Joining up my rainbow memory dots - 1978 I help the homeless in Belfast
Fist I shall ask myself this - why do I bother sharing these memories of mine? What does where I was in 1978mhave to do with where I am now?
I am nearly 66. I am an old woman who lives alone and has a lot .of mental health labels stuck and plastered over me,I feel a bit like a small colourful vase full of flowers that are hidden beneath masses of technical blah about what mental condition Im on and am I taking my meds.
I often feel that I spend a lot of time riding on buses or waiting at bus stops with my little bus pass in my hand thinking 'wow I'm really getting somewhere. The reality is I keep my house and my clothes clean and tidy and I am able to get a few paragraphs of my writing down on computer some days. That's about it.
So the first reason fo this type of sharing is about taking care of myself, Reminding myself that I am someone, that I have an identity.
The second reasons is to help you guys. Here is real life back in late seventities in a major hotspot. I'm serving it you on a plate. It's edible.
We might even start a discussion about sharing hope and about peace. I do hope so. I waste my ass every Wednesday afternoon doing a voluntary shift in the Exeter CND shop, address 22 New Bridge Street, Exeter. We do not get many customer for our CND t-shirts , juggling balls , friendship bracelets, Palestinian olive oil and the rest of out merchandise as we are in a very quiet part of town., We are in an indie shop section that is a good half mile from the town centre and in retail footfall is all.
A slow tslow dribble of folks comes in to peruse our shelves and to chat. We are more of a talkimg shop really. I don't think Exeter City Council charges us much for the rent.
Any how that's me at 65. Back in 1978 I was an 'idealistic' little student from the soft suburbs of North London wanting to do voluntary community work in order to 'put something back in' Remember these were they days when we got uni for free.
I didn't think I would come to too much harm (spoiler I still have all my bodily parts) but I thought It would impress my student pals and aquaintainces I had came back maybe with a fingertip blown off so that I could impress them that I had bee out there.
It wasn't quite like that.
When I phoned my mum from the call box at Stirling Uni to announce my summer plans she said 'Oh well you'll lose all your arms and your legs' A bit more drama on the body parts than I had bargained for.
I packed two suitcases as I had to clear out of my study bedroom at Uni. I caught the train from Striling to Glasgow Central then andother train to Larne. I then boarded the ferry from Larne to Stranraer. At this point I decided that 2 suitcases was too much freight and I left behind on the ships the one that had more books than clothes in.

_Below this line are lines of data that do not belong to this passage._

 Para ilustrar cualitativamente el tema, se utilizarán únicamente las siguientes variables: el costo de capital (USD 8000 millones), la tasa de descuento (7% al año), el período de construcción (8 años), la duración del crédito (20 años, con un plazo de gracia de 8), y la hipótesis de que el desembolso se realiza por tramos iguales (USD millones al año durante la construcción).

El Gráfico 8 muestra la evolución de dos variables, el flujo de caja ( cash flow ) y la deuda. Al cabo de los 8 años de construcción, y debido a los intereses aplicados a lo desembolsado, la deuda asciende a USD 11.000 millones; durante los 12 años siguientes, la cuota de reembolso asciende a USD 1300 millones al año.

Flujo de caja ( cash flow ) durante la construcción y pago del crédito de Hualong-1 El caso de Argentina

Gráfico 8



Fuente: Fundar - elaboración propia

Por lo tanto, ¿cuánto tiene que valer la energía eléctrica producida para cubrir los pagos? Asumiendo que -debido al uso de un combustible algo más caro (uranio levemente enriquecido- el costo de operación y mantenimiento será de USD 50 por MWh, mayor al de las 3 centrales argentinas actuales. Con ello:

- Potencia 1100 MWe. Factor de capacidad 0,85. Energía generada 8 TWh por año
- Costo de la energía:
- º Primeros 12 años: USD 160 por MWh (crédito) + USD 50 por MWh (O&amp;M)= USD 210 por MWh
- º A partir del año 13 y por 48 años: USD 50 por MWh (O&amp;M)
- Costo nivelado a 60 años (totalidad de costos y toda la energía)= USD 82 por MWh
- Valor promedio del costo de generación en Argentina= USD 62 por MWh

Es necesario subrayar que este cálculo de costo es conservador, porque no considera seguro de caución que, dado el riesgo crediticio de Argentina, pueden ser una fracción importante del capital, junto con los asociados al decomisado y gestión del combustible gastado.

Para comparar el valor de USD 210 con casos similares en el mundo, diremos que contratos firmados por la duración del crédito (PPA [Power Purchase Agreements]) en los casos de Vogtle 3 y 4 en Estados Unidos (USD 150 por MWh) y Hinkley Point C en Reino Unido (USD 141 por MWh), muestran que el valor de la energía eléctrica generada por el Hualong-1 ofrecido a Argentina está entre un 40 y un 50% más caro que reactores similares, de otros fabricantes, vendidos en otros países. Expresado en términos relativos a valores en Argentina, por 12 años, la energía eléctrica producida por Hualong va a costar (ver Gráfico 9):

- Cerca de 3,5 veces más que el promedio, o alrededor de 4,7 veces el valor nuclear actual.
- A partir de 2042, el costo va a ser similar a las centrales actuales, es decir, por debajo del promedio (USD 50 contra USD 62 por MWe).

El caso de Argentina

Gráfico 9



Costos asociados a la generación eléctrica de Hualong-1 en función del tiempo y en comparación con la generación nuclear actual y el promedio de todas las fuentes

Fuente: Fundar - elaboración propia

One more train to Central Station in Belfast . II then indulged in a taxi to my new workplace where i would be living in, working four days a week and having too days off and following the three basis rules that I have been st up by the Founders of the Work, Sally Trench and Anton Wallich Clifford
Fat Fred, the guy who came out to meet me on campus six weeks before and who had siad 'we'll hang out the flags when you come also muttered something about 'relationships' but I couldn't make out what he was saying except that this was maybe murky ground.
I chatted to the chatty dad-like cabbie who asked me 'wasn't I chancing my arm? I got asked this a lot during my 10 weeks 'coming of age' non-stop time in Belfast. I always said 'no' as saying 'yes' or don't were not anwers that fitted into the frame of conversation.
I dismounted fromm the cab, walked the last little bit of the long garden path and here I was at the tall three storey big house that was to be my live in workplace.
Externally the Belfast Simon Community House looked all there. Inside the ride side of the house was all there nad the left side, the 'burnt out side' was semi skeletal because of a recent fire. To add to the Goth atmosphere the first job I had to do was to sign the Mass card of Anton Wallich Clifford the old boss. He has just died on tuberculosis at the age of 52.
Going to stop there. Tomorrow 41 years later at the age of 65 I waste my ass going into help in the Exeter Cnd Shp, the house of no customers.
Come and join me Im there most Mondays, like old Miss Havisham rattling on about youth and age and stuff in Great Expectations by Charles Dickens.
The shop is also open between 11-5.00pm from Tuesday to Saturday and is staffed entirely by people who do not get paid. Some of them might be quite normal.